:: WORK TASK ::
Look below for the line that has "ERROR > MASTERFILE: Combined". Set down the lines from there through the line that has "of Faction 'WorkshopNPCFaction'", exactly as written.

:: PROVIDED MATERIAL ::
-- Opening Marker --
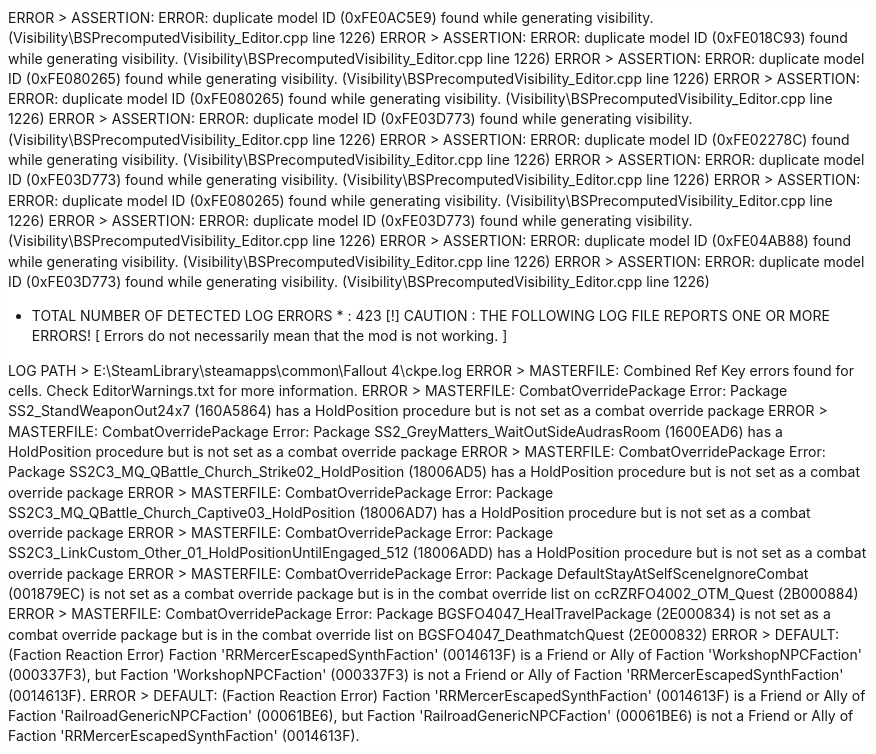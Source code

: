 ERROR > ASSERTION: ERROR: duplicate model ID (0xFE0AC5E9) found while generating visibility. (Visibility\BSPrecomputedVisibility_Editor.cpp line 1226)
ERROR > ASSERTION: ERROR: duplicate model ID (0xFE018C93) found while generating visibility. (Visibility\BSPrecomputedVisibility_Editor.cpp line 1226)
ERROR > ASSERTION: ERROR: duplicate model ID (0xFE080265) found while generating visibility. (Visibility\BSPrecomputedVisibility_Editor.cpp line 1226)
ERROR > ASSERTION: ERROR: duplicate model ID (0xFE080265) found while generating visibility. (Visibility\BSPrecomputedVisibility_Editor.cpp line 1226)
ERROR > ASSERTION: ERROR: duplicate model ID (0xFE03D773) found while generating visibility. (Visibility\BSPrecomputedVisibility_Editor.cpp line 1226)
ERROR > ASSERTION: ERROR: duplicate model ID (0xFE02278C) found while generating visibility. (Visibility\BSPrecomputedVisibility_Editor.cpp line 1226)
ERROR > ASSERTION: ERROR: duplicate model ID (0xFE03D773) found while generating visibility. (Visibility\BSPrecomputedVisibility_Editor.cpp line 1226)
ERROR > ASSERTION: ERROR: duplicate model ID (0xFE080265) found while generating visibility. (Visibility\BSPrecomputedVisibility_Editor.cpp line 1226)
ERROR > ASSERTION: ERROR: duplicate model ID (0xFE03D773) found while generating visibility. (Visibility\BSPrecomputedVisibility_Editor.cpp line 1226)
ERROR > ASSERTION: ERROR: duplicate model ID (0xFE04AB88) found while generating visibility. (Visibility\BSPrecomputedVisibility_Editor.cpp line 1226)
ERROR > ASSERTION: ERROR: duplicate model ID (0xFE03D773) found while generating visibility. (Visibility\BSPrecomputedVisibility_Editor.cpp line 1226)

* TOTAL NUMBER OF DETECTED LOG ERRORS * : 423
[!] CAUTION : THE FOLLOWING LOG FILE REPORTS ONE OR MORE ERRORS!
[ Errors do not necessarily mean that the mod is not working. ]

LOG PATH > E:\SteamLibrary\steamapps\common\Fallout 4\ckpe.log
ERROR > MASTERFILE: Combined Ref Key errors found for cells. Check EditorWarnings.txt for more information.
ERROR > MASTERFILE: CombatOverridePackage Error: Package SS2_StandWeaponOut24x7 (160A5864) has a HoldPosition procedure but is not set as a combat override package
ERROR > MASTERFILE: CombatOverridePackage Error: Package SS2_GreyMatters_WaitOutSideAudrasRoom (1600EAD6) has a HoldPosition procedure but is not set as a combat override package
ERROR > MASTERFILE: CombatOverridePackage Error: Package SS2C3_MQ_QBattle_Church_Strike02_HoldPosition (18006AD5) has a HoldPosition procedure but is not set as a combat override package
ERROR > MASTERFILE: CombatOverridePackage Error: Package SS2C3_MQ_QBattle_Church_Captive03_HoldPosition (18006AD7) has a HoldPosition procedure but is not set as a combat override package
ERROR > MASTERFILE: CombatOverridePackage Error: Package SS2C3_LinkCustom_Other_01_HoldPositionUntilEngaged_512 (18006ADD) has a HoldPosition procedure but is not set as a combat override package
ERROR > MASTERFILE: CombatOverridePackage Error: Package DefaultStayAtSelfSceneIgnoreCombat (001879EC) is not set as a combat override package but is in the combat override list on ccRZRFO4002_OTM_Quest (2B000884)
ERROR > MASTERFILE: CombatOverridePackage Error: Package BGSFO4047_HealTravelPackage (2E000834) is not set as a combat override package but is in the combat override list on BGSFO4047_DeathmatchQuest (2E000832)
ERROR > DEFAULT: (Faction Reaction Error) Faction 'RRMercerEscapedSynthFaction' (0014613F) is a Friend or Ally of Faction 'WorkshopNPCFaction' (000337F3), but Faction 'WorkshopNPCFaction' (000337F3) is not a Friend or Ally of Faction 'RRMercerEscapedSynthFaction' (0014613F).
ERROR > DEFAULT: (Faction Reaction Error) Faction 'RRMercerEscapedSynthFaction' (0014613F) is a Friend or Ally of Faction 'RailroadGenericNPCFaction' (00061BE6), but Faction 'RailroadGenericNPCFaction' (00061BE6) is not a Friend or Ally of Faction 'RRMercerEscapedSynthFaction' (0014613F).
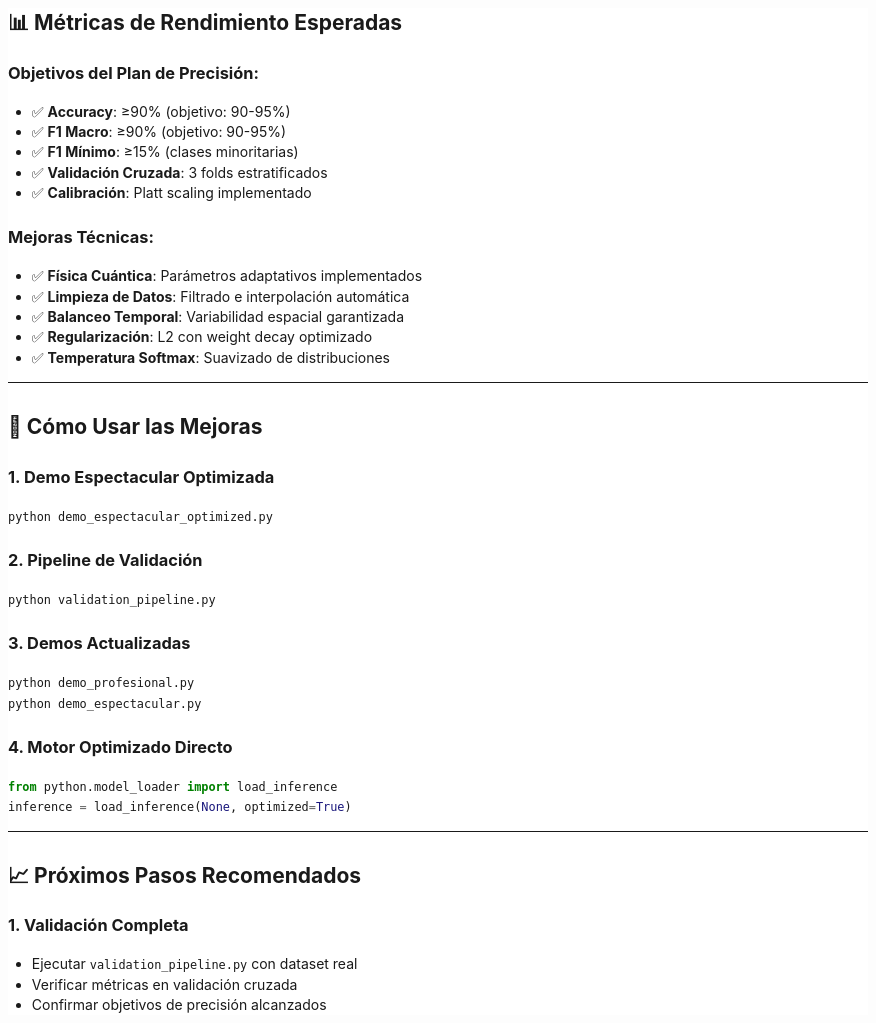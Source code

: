 
## 📊 Métricas de Rendimiento Esperadas

### Objetivos del Plan de Precisión:
- ✅ **Accuracy**: ≥90% (objetivo: 90-95%)
- ✅ **F1 Macro**: ≥90% (objetivo: 90-95%)
- ✅ **F1 Mínimo**: ≥15% (clases minoritarias)
- ✅ **Validación Cruzada**: 3 folds estratificados
- ✅ **Calibración**: Platt scaling implementado

### Mejoras Técnicas:
- ✅ **Física Cuántica**: Parámetros adaptativos implementados
- ✅ **Limpieza de Datos**: Filtrado e interpolación automática
- ✅ **Balanceo Temporal**: Variabilidad espacial garantizada
- ✅ **Regularización**: L2 con weight decay optimizado
- ✅ **Temperatura Softmax**: Suavizado de distribuciones

---

## 🔧 Cómo Usar las Mejoras

### 1. **Demo Espectacular Optimizada**
```bash
python demo_espectacular_optimized.py
```

### 2. **Pipeline de Validación**
```bash
python validation_pipeline.py
```

### 3. **Demos Actualizadas**
```bash
python demo_profesional.py
python demo_espectacular.py
```

### 4. **Motor Optimizado Directo**
```python
from python.model_loader import load_inference
inference = load_inference(None, optimized=True)
```

---

## 📈 Próximos Pasos Recomendados

### 1. **Validación Completa**
- Ejecutar `validation_pipeline.py` con dataset real
- Verificar métricas en validación cruzada
- Confirmar objetivos de precisión alcanzados
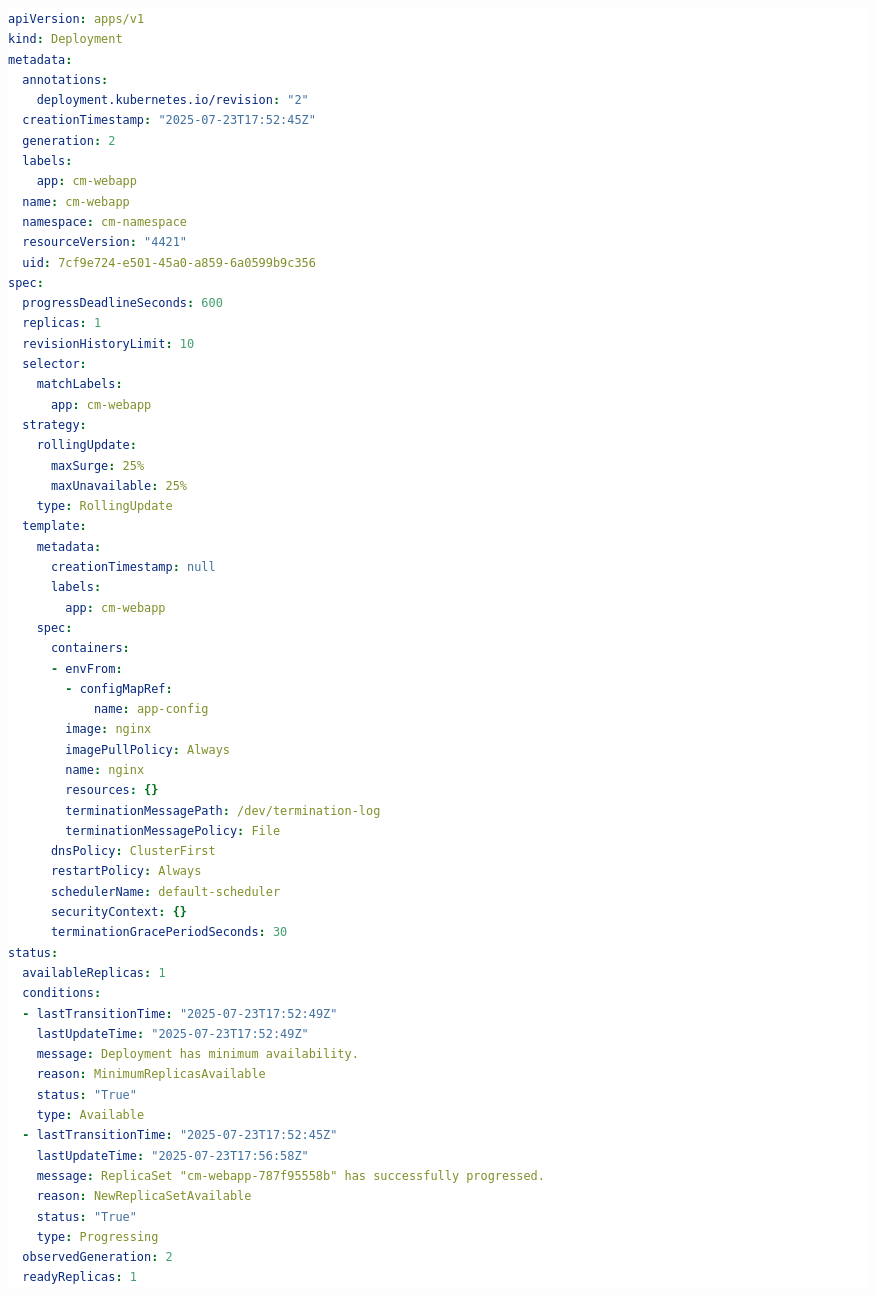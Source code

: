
 ```yaml
apiVersion: apps/v1
kind: Deployment
metadata:
  annotations:
    deployment.kubernetes.io/revision: "2"
  creationTimestamp: "2025-07-23T17:52:45Z"
  generation: 2
  labels:
    app: cm-webapp
  name: cm-webapp
  namespace: cm-namespace
  resourceVersion: "4421"
  uid: 7cf9e724-e501-45a0-a859-6a0599b9c356
spec:
  progressDeadlineSeconds: 600
  replicas: 1
  revisionHistoryLimit: 10
  selector:
    matchLabels:
      app: cm-webapp
  strategy:
    rollingUpdate:
      maxSurge: 25%
      maxUnavailable: 25%
    type: RollingUpdate
  template:
    metadata:
      creationTimestamp: null
      labels:
        app: cm-webapp
    spec:
      containers:
      - envFrom:
        - configMapRef:
            name: app-config
        image: nginx
        imagePullPolicy: Always
        name: nginx
        resources: {}
        terminationMessagePath: /dev/termination-log
        terminationMessagePolicy: File
      dnsPolicy: ClusterFirst
      restartPolicy: Always
      schedulerName: default-scheduler
      securityContext: {}
      terminationGracePeriodSeconds: 30
status:
  availableReplicas: 1
  conditions:
  - lastTransitionTime: "2025-07-23T17:52:49Z"
    lastUpdateTime: "2025-07-23T17:52:49Z"
    message: Deployment has minimum availability.
    reason: MinimumReplicasAvailable
    status: "True"
    type: Available
  - lastTransitionTime: "2025-07-23T17:52:45Z"
    lastUpdateTime: "2025-07-23T17:56:58Z"
    message: ReplicaSet "cm-webapp-787f95558b" has successfully progressed.
    reason: NewReplicaSetAvailable
    status: "True"
    type: Progressing
  observedGeneration: 2
  readyReplicas: 1
```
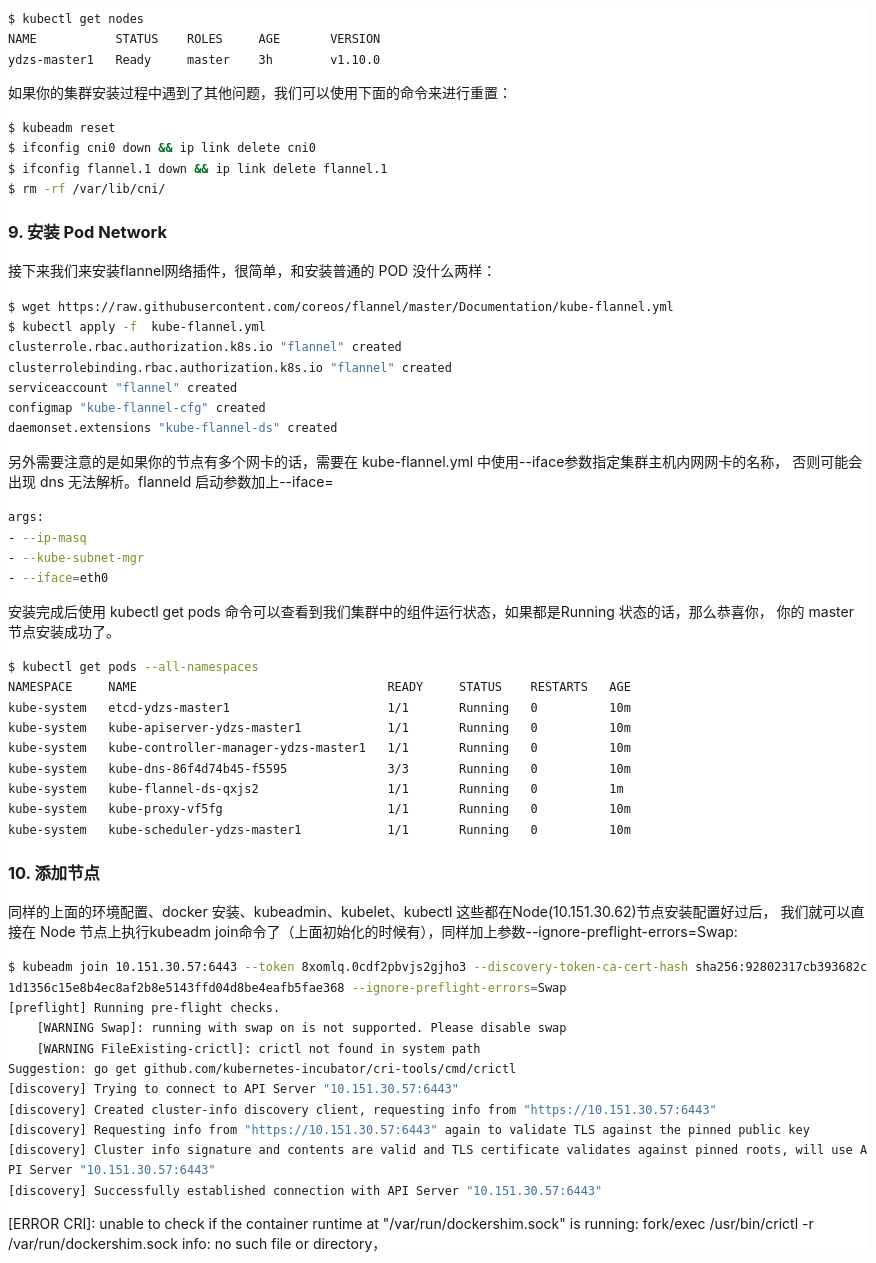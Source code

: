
 ```bash
$ kubectl get nodes
NAME           STATUS    ROLES     AGE       VERSION
ydzs-master1   Ready     master    3h        v1.10.0
```

如果你的集群安装过程中遇到了其他问题，我们可以使用下面的命令来进行重置：
```bash
$ kubeadm reset
$ ifconfig cni0 down && ip link delete cni0
$ ifconfig flannel.1 down && ip link delete flannel.1
$ rm -rf /var/lib/cni/
```

### 9. 安装 Pod Network
接下来我们来安装flannel网络插件，很简单，和安装普通的 POD 没什么两样：
```bash
$ wget https://raw.githubusercontent.com/coreos/flannel/master/Documentation/kube-flannel.yml
$ kubectl apply -f  kube-flannel.yml
clusterrole.rbac.authorization.k8s.io "flannel" created
clusterrolebinding.rbac.authorization.k8s.io "flannel" created
serviceaccount "flannel" created
configmap "kube-flannel-cfg" created
daemonset.extensions "kube-flannel-ds" created
```

另外需要注意的是如果你的节点有多个网卡的话，需要在 kube-flannel.yml 中使用--iface参数指定集群主机内网网卡的名称，
否则可能会出现 dns 无法解析。flanneld 启动参数加上--iface=<iface-name>
```bash
args:
- --ip-masq
- --kube-subnet-mgr
- --iface=eth0
```

安装完成后使用 kubectl get pods 命令可以查看到我们集群中的组件运行状态，如果都是Running 状态的话，那么恭喜你，
你的 master 节点安装成功了。
```bash
$ kubectl get pods --all-namespaces
NAMESPACE     NAME                                   READY     STATUS    RESTARTS   AGE
kube-system   etcd-ydzs-master1                      1/1       Running   0          10m
kube-system   kube-apiserver-ydzs-master1            1/1       Running   0          10m
kube-system   kube-controller-manager-ydzs-master1   1/1       Running   0          10m
kube-system   kube-dns-86f4d74b45-f5595              3/3       Running   0          10m
kube-system   kube-flannel-ds-qxjs2                  1/1       Running   0          1m
kube-system   kube-proxy-vf5fg                       1/1       Running   0          10m
kube-system   kube-scheduler-ydzs-master1            1/1       Running   0          10m
```

### 10. 添加节点
同样的上面的环境配置、docker 安装、kubeadmin、kubelet、kubectl 这些都在Node(10.151.30.62)节点安装配置好过后，
我们就可以直接在 Node 节点上执行kubeadm join命令了（上面初始化的时候有），同样加上参数--ignore-preflight-errors=Swap: 
```bash
$ kubeadm join 10.151.30.57:6443 --token 8xomlq.0cdf2pbvjs2gjho3 --discovery-token-ca-cert-hash sha256:92802317cb393682c1d1356c15e8b4ec8af2b8e5143ffd04d8be4eafb5fae368 --ignore-preflight-errors=Swap
[preflight] Running pre-flight checks.
    [WARNING Swap]: running with swap on is not supported. Please disable swap
    [WARNING FileExisting-crictl]: crictl not found in system path
Suggestion: go get github.com/kubernetes-incubator/cri-tools/cmd/crictl
[discovery] Trying to connect to API Server "10.151.30.57:6443"
[discovery] Created cluster-info discovery client, requesting info from "https://10.151.30.57:6443"
[discovery] Requesting info from "https://10.151.30.57:6443" again to validate TLS against the pinned public key
[discovery] Cluster info signature and contents are valid and TLS certificate validates against pinned roots, will use API Server "10.151.30.57:6443"
[discovery] Successfully established connection with API Server "10.151.30.57:6443"

```

[ERROR CRI]: unable to check if the container runtime at "/var/run/dockershim.sock" is running: fork/exec /usr/bin/crictl -r /var/run/dockershim.sock info: no such file or directory，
-- Closing Marker --
:: EXERCISE RESULT ::
ERROR > MASTERFILE: Combined Ref Key errors found for cells. Check EditorWarnings.txt for more information.
ERROR > MASTERFILE: CombatOverridePackage Error: Package SS2_StandWeaponOut24x7 (160A5864) has a HoldPosition procedure but is not set as a combat override package
ERROR > MASTERFILE: CombatOverridePackage Error: Package SS2_GreyMatters_WaitOutSideAudrasRoom (1600EAD6) has a HoldPosition procedure but is not set as a combat override package
ERROR > MASTERFILE: CombatOverridePackage Error: Package SS2C3_MQ_QBattle_Church_Strike02_HoldPosition (18006AD5) has a HoldPosition procedure but is not set as a combat override package
ERROR > MASTERFILE: CombatOverridePackage Error: Package SS2C3_MQ_QBattle_Church_Captive03_HoldPosition (18006AD7) has a HoldPosition procedure but is not set as a combat override package
ERROR > MASTERFILE: CombatOverridePackage Error: Package SS2C3_LinkCustom_Other_01_HoldPositionUntilEngaged_512 (18006ADD) has a HoldPosition procedure but is not set as a combat override package
ERROR > MASTERFILE: CombatOverridePackage Error: Package DefaultStayAtSelfSceneIgnoreCombat (001879EC) is not set as a combat override package but is in the combat override list on ccRZRFO4002_OTM_Quest (2B000884)
ERROR > MASTERFILE: CombatOverridePackage Error: Package BGSFO4047_HealTravelPackage (2E000834) is not set as a combat override package but is in the combat override list on BGSFO4047_DeathmatchQuest (2E000832)
ERROR > DEFAULT: (Faction Reaction Error) Faction 'RRMercerEscapedSynthFaction' (0014613F) is a Friend or Ally of Faction 'WorkshopNPCFaction' (000337F3), but Faction 'WorkshopNPCFaction' (000337F3) is not a Friend or Ally of Faction 'RRMercerEscapedSynthFaction' (0014613F).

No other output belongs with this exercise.